[Stored data entries]
───
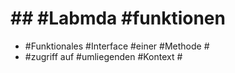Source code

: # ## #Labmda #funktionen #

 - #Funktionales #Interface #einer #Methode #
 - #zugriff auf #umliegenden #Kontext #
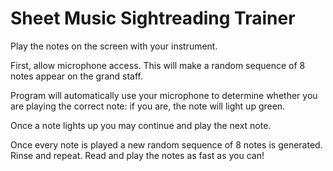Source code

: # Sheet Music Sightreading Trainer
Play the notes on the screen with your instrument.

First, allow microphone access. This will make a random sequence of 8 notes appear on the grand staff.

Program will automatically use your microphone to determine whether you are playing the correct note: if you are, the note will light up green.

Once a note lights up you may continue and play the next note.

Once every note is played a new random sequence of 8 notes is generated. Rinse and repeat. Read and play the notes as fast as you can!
───
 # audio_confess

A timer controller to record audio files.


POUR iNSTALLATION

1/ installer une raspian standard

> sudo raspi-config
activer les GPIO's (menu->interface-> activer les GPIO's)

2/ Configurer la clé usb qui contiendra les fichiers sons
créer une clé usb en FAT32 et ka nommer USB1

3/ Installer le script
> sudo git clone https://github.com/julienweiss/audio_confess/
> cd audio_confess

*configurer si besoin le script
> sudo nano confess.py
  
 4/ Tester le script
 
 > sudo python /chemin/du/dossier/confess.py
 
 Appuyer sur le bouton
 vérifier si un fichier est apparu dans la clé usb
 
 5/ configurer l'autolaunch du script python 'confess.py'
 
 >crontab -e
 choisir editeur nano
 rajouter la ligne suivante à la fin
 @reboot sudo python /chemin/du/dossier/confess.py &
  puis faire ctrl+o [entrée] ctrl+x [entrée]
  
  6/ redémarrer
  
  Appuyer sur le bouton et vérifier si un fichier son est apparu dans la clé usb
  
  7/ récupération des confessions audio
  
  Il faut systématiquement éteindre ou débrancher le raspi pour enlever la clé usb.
───
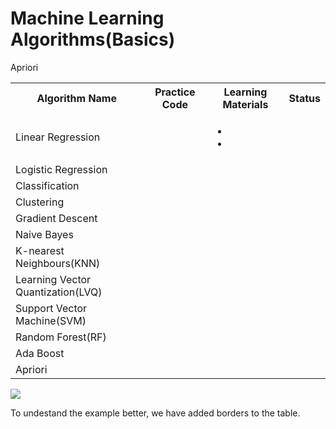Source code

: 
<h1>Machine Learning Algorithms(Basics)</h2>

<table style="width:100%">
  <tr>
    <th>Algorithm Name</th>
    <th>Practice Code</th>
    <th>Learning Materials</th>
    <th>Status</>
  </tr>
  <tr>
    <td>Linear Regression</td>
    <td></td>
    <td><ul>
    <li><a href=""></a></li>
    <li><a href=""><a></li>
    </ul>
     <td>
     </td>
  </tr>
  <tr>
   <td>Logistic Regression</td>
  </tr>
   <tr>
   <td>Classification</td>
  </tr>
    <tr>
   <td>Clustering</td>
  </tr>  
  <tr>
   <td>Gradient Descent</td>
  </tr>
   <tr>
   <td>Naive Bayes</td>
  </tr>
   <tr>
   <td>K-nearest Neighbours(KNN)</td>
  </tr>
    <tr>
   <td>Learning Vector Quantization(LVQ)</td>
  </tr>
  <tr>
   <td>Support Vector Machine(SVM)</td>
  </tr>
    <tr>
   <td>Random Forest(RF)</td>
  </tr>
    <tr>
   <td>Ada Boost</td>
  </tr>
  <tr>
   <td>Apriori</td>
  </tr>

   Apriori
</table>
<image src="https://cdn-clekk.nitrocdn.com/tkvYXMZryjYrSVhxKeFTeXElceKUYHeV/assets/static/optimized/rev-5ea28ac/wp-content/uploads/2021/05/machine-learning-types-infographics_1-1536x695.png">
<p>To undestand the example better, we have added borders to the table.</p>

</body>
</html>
───
Now copy each line of the entries that mentions "vérifier".

ANSWER TO THIS PROBLEM =>
 vérifier si un fichier est apparu dans la clé usb
  Appuyer sur le bouton et vérifier si un fichier son est apparu dans la clé usb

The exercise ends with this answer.